■ **Action item**:
Give each record below again, without a single difference.

(Records from a collection)
= Beginning of Section =

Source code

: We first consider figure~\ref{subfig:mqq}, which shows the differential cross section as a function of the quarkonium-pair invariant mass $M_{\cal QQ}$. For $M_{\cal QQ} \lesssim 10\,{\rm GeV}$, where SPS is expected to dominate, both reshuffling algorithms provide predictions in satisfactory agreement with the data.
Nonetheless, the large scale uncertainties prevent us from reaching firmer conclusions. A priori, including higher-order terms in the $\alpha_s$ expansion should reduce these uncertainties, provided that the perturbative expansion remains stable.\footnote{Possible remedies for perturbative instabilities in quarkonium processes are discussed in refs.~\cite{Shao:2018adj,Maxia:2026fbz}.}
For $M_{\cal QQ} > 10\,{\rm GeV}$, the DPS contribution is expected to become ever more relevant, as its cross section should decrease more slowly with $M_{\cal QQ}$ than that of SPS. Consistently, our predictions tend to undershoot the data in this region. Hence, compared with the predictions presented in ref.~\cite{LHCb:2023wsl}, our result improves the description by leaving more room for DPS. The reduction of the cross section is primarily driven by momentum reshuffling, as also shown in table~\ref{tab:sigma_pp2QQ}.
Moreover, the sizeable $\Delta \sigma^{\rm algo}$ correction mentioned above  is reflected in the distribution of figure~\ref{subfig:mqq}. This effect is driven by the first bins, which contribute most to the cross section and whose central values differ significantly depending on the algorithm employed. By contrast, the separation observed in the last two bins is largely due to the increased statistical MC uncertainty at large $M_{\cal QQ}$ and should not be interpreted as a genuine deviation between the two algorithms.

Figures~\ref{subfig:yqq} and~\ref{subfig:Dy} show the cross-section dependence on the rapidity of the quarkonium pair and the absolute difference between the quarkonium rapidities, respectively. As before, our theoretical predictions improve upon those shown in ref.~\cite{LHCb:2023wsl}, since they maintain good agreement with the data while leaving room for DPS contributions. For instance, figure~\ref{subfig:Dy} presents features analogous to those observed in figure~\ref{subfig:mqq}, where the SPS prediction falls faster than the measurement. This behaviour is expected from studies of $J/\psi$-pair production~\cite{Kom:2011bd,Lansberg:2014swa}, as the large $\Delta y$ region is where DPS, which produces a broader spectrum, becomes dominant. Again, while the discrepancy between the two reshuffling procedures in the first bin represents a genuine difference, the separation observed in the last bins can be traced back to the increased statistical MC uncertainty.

= End of Section =

■ **Answer to the exercise**:
Source code

: We first consider figure~\ref{subfig:mqq}, which shows the differential cross section as a function of the quarkonium-pair invariant mass $M_{\cal QQ}$. For $M_{\cal QQ} \lesssim 10\,{\rm GeV}$, where SPS is expected to dominate, both reshuffling algorithms provide predictions in satisfactory agreement with the data.
Nonetheless, the large scale uncertainties prevent us from reaching firmer conclusions. A priori, including higher-order terms in the $\alpha_s$ expansion should reduce these uncertainties, provided that the perturbative expansion remains stable.\footnote{Possible remedies for perturbative instabilities in quarkonium processes are discussed in refs.~\cite{Shao:2018adj,Maxia:2026fbz}.}
For $M_{\cal QQ} > 10\,{\rm GeV}$, the DPS contribution is expected to become ever more relevant, as its cross section should decrease more slowly with $M_{\cal QQ}$ than that of SPS. Consistently, our predictions tend to undershoot the data in this region. Hence, compared with the predictions presented in ref.~\cite{LHCb:2023wsl}, our result improves the description by leaving more room for DPS. The reduction of the cross section is primarily driven by momentum reshuffling, as also shown in table~\ref{tab:sigma_pp2QQ}.
Moreover, the sizeable $\Delta \sigma^{\rm algo}$ correction mentioned above  is reflected in the distribution of figure~\ref{subfig:mqq}. This effect is driven by the first bins, which contribute most to the cross section and whose central values differ significantly depending on the algorithm employed. By contrast, the separation observed in the last two bins is largely due to the increased statistical MC uncertainty at large $M_{\cal QQ}$ and should not be interpreted as a genuine deviation between the two algorithms.

Figures~\ref{subfig:yqq} and~\ref{subfig:Dy} show the cross-section dependence on the rapidity of the quarkonium pair and the absolute difference between the quarkonium rapidities, respectively. As before, our theoretical predictions improve upon those shown in ref.~\cite{LHCb:2023wsl}, since they maintain good agreement with the data while leaving room for DPS contributions. For instance, figure~\ref{subfig:Dy} presents features analogous to those observed in figure~\ref{subfig:mqq}, where the SPS prediction falls faster than the measurement. This behaviour is expected from studies of $J/\psi$-pair production~\cite{Kom:2011bd,Lansberg:2014swa}, as the large $\Delta y$ region is where DPS, which produces a broader spectrum, becomes dominant. Again, while the discrepancy between the two reshuffling procedures in the first bin represents a genuine difference, the separation observed in the last bins can be traced back to the increased statistical MC uncertainty.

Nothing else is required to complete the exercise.